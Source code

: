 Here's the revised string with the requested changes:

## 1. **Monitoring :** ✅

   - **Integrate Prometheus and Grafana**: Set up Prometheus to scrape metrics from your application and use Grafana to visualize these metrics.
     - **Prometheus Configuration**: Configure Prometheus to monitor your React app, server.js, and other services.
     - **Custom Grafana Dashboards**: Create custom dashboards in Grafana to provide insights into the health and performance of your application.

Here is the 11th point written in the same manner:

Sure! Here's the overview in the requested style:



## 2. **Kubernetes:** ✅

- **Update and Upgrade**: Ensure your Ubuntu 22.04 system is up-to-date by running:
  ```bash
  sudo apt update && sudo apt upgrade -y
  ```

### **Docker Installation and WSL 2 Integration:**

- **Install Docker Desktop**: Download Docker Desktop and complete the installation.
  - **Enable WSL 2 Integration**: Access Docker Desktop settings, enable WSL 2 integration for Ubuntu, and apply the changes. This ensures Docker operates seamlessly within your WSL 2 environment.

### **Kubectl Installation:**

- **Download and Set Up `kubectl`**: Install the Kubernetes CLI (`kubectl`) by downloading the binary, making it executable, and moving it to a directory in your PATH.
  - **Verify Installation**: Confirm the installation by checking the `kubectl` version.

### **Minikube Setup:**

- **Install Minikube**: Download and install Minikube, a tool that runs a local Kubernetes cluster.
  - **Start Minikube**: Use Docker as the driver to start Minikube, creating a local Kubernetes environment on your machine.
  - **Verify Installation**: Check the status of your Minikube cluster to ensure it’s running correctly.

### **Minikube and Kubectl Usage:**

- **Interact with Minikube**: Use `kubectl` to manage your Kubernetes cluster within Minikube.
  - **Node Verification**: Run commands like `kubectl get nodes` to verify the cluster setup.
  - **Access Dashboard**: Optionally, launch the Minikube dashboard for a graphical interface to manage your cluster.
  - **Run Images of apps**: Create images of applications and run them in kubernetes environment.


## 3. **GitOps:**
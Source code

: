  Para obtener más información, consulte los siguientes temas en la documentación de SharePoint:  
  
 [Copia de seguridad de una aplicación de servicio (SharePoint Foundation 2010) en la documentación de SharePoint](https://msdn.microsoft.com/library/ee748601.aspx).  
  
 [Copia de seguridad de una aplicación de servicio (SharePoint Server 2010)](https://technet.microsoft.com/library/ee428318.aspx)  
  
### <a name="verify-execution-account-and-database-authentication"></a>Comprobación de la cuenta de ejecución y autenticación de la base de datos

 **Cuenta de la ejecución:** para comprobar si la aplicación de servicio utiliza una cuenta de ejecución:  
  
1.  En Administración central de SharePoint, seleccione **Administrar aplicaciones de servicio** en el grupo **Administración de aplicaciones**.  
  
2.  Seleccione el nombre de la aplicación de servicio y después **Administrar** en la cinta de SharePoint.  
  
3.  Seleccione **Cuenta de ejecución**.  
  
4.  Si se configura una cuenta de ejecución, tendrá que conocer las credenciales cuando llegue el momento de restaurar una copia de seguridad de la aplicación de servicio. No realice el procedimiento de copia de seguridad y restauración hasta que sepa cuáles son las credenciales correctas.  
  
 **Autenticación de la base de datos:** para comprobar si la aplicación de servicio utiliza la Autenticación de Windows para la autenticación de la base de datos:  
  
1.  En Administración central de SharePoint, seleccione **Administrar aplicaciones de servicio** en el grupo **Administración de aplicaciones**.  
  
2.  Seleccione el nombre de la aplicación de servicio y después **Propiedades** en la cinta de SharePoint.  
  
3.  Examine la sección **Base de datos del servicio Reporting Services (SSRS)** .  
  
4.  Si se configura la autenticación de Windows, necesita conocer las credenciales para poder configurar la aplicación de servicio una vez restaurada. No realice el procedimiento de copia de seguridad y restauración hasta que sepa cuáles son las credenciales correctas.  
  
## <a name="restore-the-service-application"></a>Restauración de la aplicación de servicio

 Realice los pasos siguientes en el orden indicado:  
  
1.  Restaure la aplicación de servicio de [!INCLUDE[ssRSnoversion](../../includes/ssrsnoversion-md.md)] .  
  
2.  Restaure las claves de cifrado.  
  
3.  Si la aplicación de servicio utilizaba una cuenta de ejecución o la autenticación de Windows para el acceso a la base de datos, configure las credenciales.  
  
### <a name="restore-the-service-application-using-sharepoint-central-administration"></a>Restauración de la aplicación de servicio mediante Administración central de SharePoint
====================
Assignment – Only the lines from the top of the data through the line that contains "- **Download and" should be quoted, exactly as they stand.

Response box –
Source code

: Here's the revised string with the requested changes:

## 1. **Monitoring :** ✅

   - **Integrate Prometheus and Grafana**: Set up Prometheus to scrape metrics from your application and use Grafana to visualize these metrics.
     - **Prometheus Configuration**: Configure Prometheus to monitor your React app, server.js, and other services.
     - **Custom Grafana Dashboards**: Create custom dashboards in Grafana to provide insights into the health and performance of your application.

Here is the 11th point written in the same manner:

Sure! Here's the overview in the requested style:



## 2. **Kubernetes:** ✅

- **Update and Upgrade**: Ensure your Ubuntu 22.04 system is up-to-date by running:
  ```bash
  sudo apt update && sudo apt upgrade -y
  ```

### **Docker Installation and WSL 2 Integration:**

- **Install Docker Desktop**: Download Docker Desktop and complete the installation.
  - **Enable WSL 2 Integration**: Access Docker Desktop settings, enable WSL 2 integration for Ubuntu, and apply the changes. This ensures Docker operates seamlessly within your WSL 2 environment.

### **Kubectl Installation:**

- **Download and Set Up `kubectl`**: Install the Kubernetes CLI (`kubectl`) by downloading the binary, making it executable, and moving it to a directory in your PATH.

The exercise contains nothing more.